On 1 Apr 2008, at 3:51 am, iliali16 wrote:
so my question is if this is ok to represent a map. If yes I will try to
write the function which makes it 4 x 4 myself. What I jsut need as an
answer is Yes or No. Just to let you know is that I am trying to build the
Wumpus World

What you should know is that there is no rule that the Wumpus World
has to be 4 x 4.  Quoting
http://web.inf.tu-dresden.de/~mit/LRAPP/wumpus/wumpus.htm
"The size of the grid may vary for different scenarios."
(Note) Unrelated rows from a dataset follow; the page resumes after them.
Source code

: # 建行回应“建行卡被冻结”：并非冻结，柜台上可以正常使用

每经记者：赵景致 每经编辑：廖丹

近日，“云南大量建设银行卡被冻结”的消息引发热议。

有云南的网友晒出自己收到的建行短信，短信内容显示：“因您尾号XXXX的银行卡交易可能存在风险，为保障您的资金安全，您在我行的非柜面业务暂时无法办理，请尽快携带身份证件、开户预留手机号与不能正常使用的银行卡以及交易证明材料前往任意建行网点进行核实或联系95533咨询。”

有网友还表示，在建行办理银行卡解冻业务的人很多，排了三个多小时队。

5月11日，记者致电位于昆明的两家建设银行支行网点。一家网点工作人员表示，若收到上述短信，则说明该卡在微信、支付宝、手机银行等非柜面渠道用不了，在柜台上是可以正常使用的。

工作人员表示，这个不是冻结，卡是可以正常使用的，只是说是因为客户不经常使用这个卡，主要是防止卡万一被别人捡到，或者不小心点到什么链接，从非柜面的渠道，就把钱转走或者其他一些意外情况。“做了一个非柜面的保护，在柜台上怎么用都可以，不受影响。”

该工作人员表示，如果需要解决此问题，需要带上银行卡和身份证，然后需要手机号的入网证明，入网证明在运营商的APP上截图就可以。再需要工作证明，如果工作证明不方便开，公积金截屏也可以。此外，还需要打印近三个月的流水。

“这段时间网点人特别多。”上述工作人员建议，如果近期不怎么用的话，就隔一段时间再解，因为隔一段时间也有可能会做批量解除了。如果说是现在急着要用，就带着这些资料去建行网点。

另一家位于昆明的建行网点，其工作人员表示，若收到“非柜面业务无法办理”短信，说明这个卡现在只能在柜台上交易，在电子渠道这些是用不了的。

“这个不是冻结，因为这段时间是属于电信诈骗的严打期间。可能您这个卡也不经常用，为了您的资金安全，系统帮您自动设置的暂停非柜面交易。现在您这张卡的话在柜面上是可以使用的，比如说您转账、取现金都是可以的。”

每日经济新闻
You are tacitly assuming that if you want to know what's where in the
wumpus world you have to store an *image* of that world.  But this is
not so.

        The wumpus may be dead, in which case we don't care where it is,
        or it may be in some specific location:
                wumpus :: Maybe Location
        The gold may have been grabbed, in which case we know where it is
        without looking (we have it), or it may be in some specific place:
                gold :: Maybe Location
        In some versions of the wumpus world, there may be more than one
        piece of gold.  In that case,
                gold :: [Location]
        There is some number of pits.  There might be none.  All we really
        want to know is whether a particular square is a pit or not.
                is_pit :: Location -> Bool

        It's not clear to me whether the gold or the wumpus might be in a
        pit.  Since it's deadly to enter a pit anyway, we don't really care.
        The gold and the wumpus might well be in the same cell.

So we can do this:

        type Location = (Int, Int)

        data Wumpus_World
           = Wumpus_World {
                bounds :: Location,
                wumpus :: Maybe Location,
                gold   :: Maybe Location,
                is_pit :: Location -> Bool
             }

        initial_world = Wumpus_World {
            bounds = (4,4),
            wumpus = Just (3,3),
            gold   = Just (3,3),
            is_pit = \loc -> case loc of
                                (2,1) -> True
                                (4,3) -> True
                                _     -> False
        } -- I just made this one up

        holds :: Eq a => Maybe a -> a -> Bool

        holds (Just x)  y = x == y
        holds (Nothing) _ = False

        has_wumpus, has_gold :: Wumpus_World -> Location -> Bool

        has_wumpus world location = wumpus world `holds` location

        has_gold world location = wumpus world `holds` location

There are lots of other ways to do this, and whether this is a
good one depends on what you need to do with it.  It might be
better to have

        has_wumpus :: Location -> Bool
        has_gold   :: Location -> Bool

as the field members directly, for example.  One thing that is
right about it is that it doesn't build in any specific idea of
the size of the world.  Another good thing is that it postpones
the decision about how to tell where the pits are.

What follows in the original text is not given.